* _Rendered images with source text_:

※

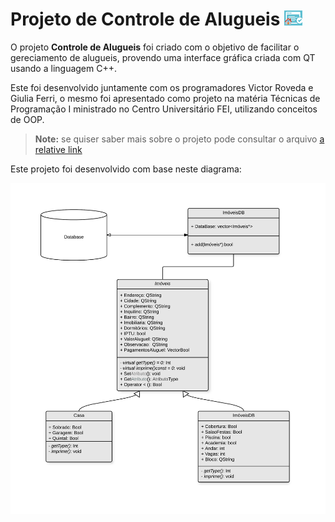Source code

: Projeto de Controle de Alugueis ![](https://github.com/pamepeixinho/Controle_Alugueis/blob/master/window.png)
=========


O projeto **Controle de Alugueis** foi criado com o objetivo de facilitar o gereciamento de alugueis, provendo uma interface gráfica criada com QT usando a linguagem C++. 

Este foi desenvolvido juntamente com os programadores Victor Roveda e Giulia Ferri, o mesmo foi apresentado como projeto na matéria Técnicas de Programação I ministrado no Centro Universitário FEI, utilizando conceitos de OOP.

>**Note:** se quiser saber mais sobre o projeto pode consultar o arquivo [a relative link](ProjetoControleAluguel.pdf)

Este projeto foi desenvolvido com base neste diagrama:

![Diagrama de Classes do Projeto](https://github.com/pamepeixinho/Controle_Alugueis/blob/master/controle%20de%20alugueis%20-%20PROJECT%20-%20ControleDeAlgueis.png)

※

* _ASSIGNED TASK_: Wherever a line in the entries above holds "blob", copy that line.

* _RESULT FOR THIS EXERCISE_:
: Projeto de Controle de Alugueis ![](https://github.com/pamepeixinho/Controle_Alugueis/blob/master/window.png)
![Diagrama de Classes do Projeto](https://github.com/pamepeixinho/Controle_Alugueis/blob/master/controle%20de%20alugueis%20-%20PROJECT%20-%20ControleDeAlgueis.png)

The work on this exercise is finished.